Mozilla has released critical security updates for its web browser, Firefox, as well as its email client, Thunderbird, in response to a significant security vulnerability.
This vulnerability tracked as CVE-2023-5217 could allow attackers to execute malicious code on the affected system.
This is the same critical vulnerability for which Google released urgent security patches for the Chrome browser on September 28th, 2023.
The security flaw, around a heap buffer overflow in libvpx, is a critical component of the Firefox web browser. This vulnerability involves the handling of an attacker controlled VP8 media stream. If exploited, it could lead to a heap buffer overflow within the content process, which could, in turn, enable attackers to execute arbitrary code.
Mozilla has classified this vulnerability as critical, indicating the seriousness of the threat it poses.

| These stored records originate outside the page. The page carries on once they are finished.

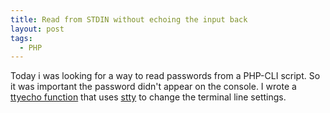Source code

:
 ```yaml
---
title: Read from STDIN without echoing the input back
layout: post
tags:
  - PHP
---
```

Today i was looking for a way to read passwords from a PHP-CLI script. So it was important the password didn't appear on the console. I wrote a [ttyecho function](http://www.timvw.be/wp-content/code/php/ttyecho.php.txt) that uses [stty](http://unixhelp.ed.ac.uk/CGI/man-cgi?stty) to change the terminal line settings.
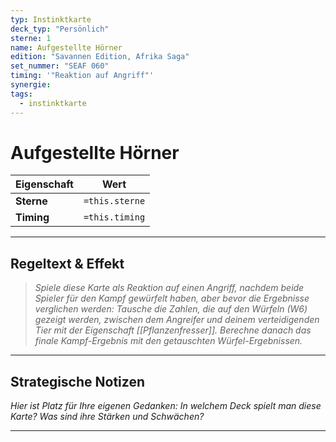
 ```yaml
---
typ: Instinktkarte
deck_typ: "Persönlich"
sterne: 1
name: Aufgestellte Hörner
edition: "Savannen Edition, Afrika Saga"
set_nummer: "SEAF 060"
timing: '"Reaktion auf Angriff"'
synergie: 
tags:
  - instinktkarte
---
```


# Aufgestellte Hörner

| Eigenschaft | Wert |
|---|---|
| **Sterne** | `=this.sterne` |
| **Timing** | `=this.timing` |

---
## Regeltext & Effekt

> *Spiele diese Karte als Reaktion auf einen Angriff, nachdem beide Spieler für den Kampf gewürfelt haben, aber bevor die Ergebnisse verglichen werden: Tausche die Zahlen, die auf den Würfeln (W6) gezeigt werden, zwischen dem Angreifer und deinem verteidigenden Tier mit der Eigenschaft [[Pflanzenfresser]]. Berechne danach das finale Kampf-Ergebnis mit den getauschten Würfel-Ergebnissen.*

---
## Strategische Notizen

*Hier ist Platz für Ihre eigenen Gedanken: In welchem Deck spielt man diese Karte? Was sind ihre Stärken und Schwächen?*

---
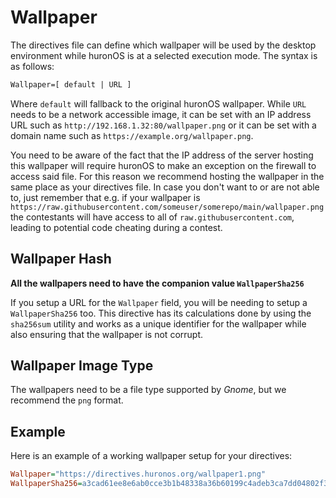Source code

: # Wallpaper
The directives file can define which wallpaper will be used by the desktop environment while huronOS is at a selected execution mode.
The syntax is as follows:

```txt
Wallpaper=[ default | URL ]
```
Where `default` will fallback to the original huronOS wallpaper. While `URL` needs to be a network accessible image, it can be set with an IP address URL such as `http://192.168.1.32:80/wallpaper.png` or it can be set with a domain name such as `https://example.org/wallpaper.png`.

You need to be aware of the fact that the IP address of the server hosting this wallpaper will require huronOS to make an exception on the firewall to access said file. For this reason we recommend hosting the wallpaper in the same place as your directives file. In case you don't want to or are not able to, just remember that e.g. if your wallpaper is `https://raw.githubusercontent.com/someuser/somerepo/main/wallpaper.png` the contestants will have access to all of `raw.githubusercontent.com`, leading to potential code cheating during a contest.

## Wallpaper Hash
**All the wallpapers need to have the companion value `WallpaperSha256`**

If you setup a URL for the `Wallpaper` field, you will be needing to setup a `WallpaperSha256` too. This directive has its calculations done by using the `sha256sum` utility and works as a unique identifier for the wallpaper while also ensuring that the wallpaper is not corrupt.

## Wallpaper Image Type
The wallpapers need to be a file type supported by *Gnome*, but we recommend the `png` format.

## Example
Here is an example of a working wallpaper setup for your directives:
```ini
Wallpaper="https://directives.huronos.org/wallpaper1.png"
WallpaperSha256=a3cad61ee8e6ab0cce3b1b48338a36b60199c4adeb3ca7dd04802f37f6b6e8da
```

Moreover, the foundation has acknowledged that this issue has been actively exploited in other products in the wild, underlining the urgency of addressing it.
The security update is applicable to several Mozilla products, including:
- Firefox: The vulnerability has been addressed in Firefox version 118.0.1.
- Firefox ESR: The fix is available in Firefox ESR version 115.3.1.
- Firefox Focus for Android: Users can secure their browsing experience by updating to version 118.1.0.
- Firefox for Android: The vulnerability has been patched in Firefox for Android version 118.1.0.
- Thunderbird: Users of the Thunderbird email client can protect their communications by updating to version 115.3.1.
Mozilla Foundation strongly advises all users of these products to update to the latest versions to ensure their systems are protected against this critical security vulnerability.